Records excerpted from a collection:
*** Block opens ***
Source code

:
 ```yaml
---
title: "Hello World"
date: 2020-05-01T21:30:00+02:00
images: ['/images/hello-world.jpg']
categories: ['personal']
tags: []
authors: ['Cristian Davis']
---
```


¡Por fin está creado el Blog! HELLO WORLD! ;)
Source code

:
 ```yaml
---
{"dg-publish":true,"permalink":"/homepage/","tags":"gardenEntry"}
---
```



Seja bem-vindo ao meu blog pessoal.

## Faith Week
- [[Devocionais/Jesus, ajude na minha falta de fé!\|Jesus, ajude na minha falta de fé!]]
*** Block closes ***
Output each line of the data exactly as it stands above.

Source code

:
 ```yaml
---
title: "Hello World"
date: 2020-05-01T21:30:00+02:00
images: ['/images/hello-world.jpg']
categories: ['personal']
tags: []
authors: ['Cristian Davis']
---
```


¡Por fin está creado el Blog! HELLO WORLD! ;)
Source code

:
 ```yaml
---
{"dg-publish":true,"permalink":"/homepage/","tags":"gardenEntry"}
---
```



Seja bem-vindo ao meu blog pessoal.

## Faith Week
- [[Devocionais/Jesus, ajude na minha falta de fé!\|Jesus, ajude na minha falta de fé!]]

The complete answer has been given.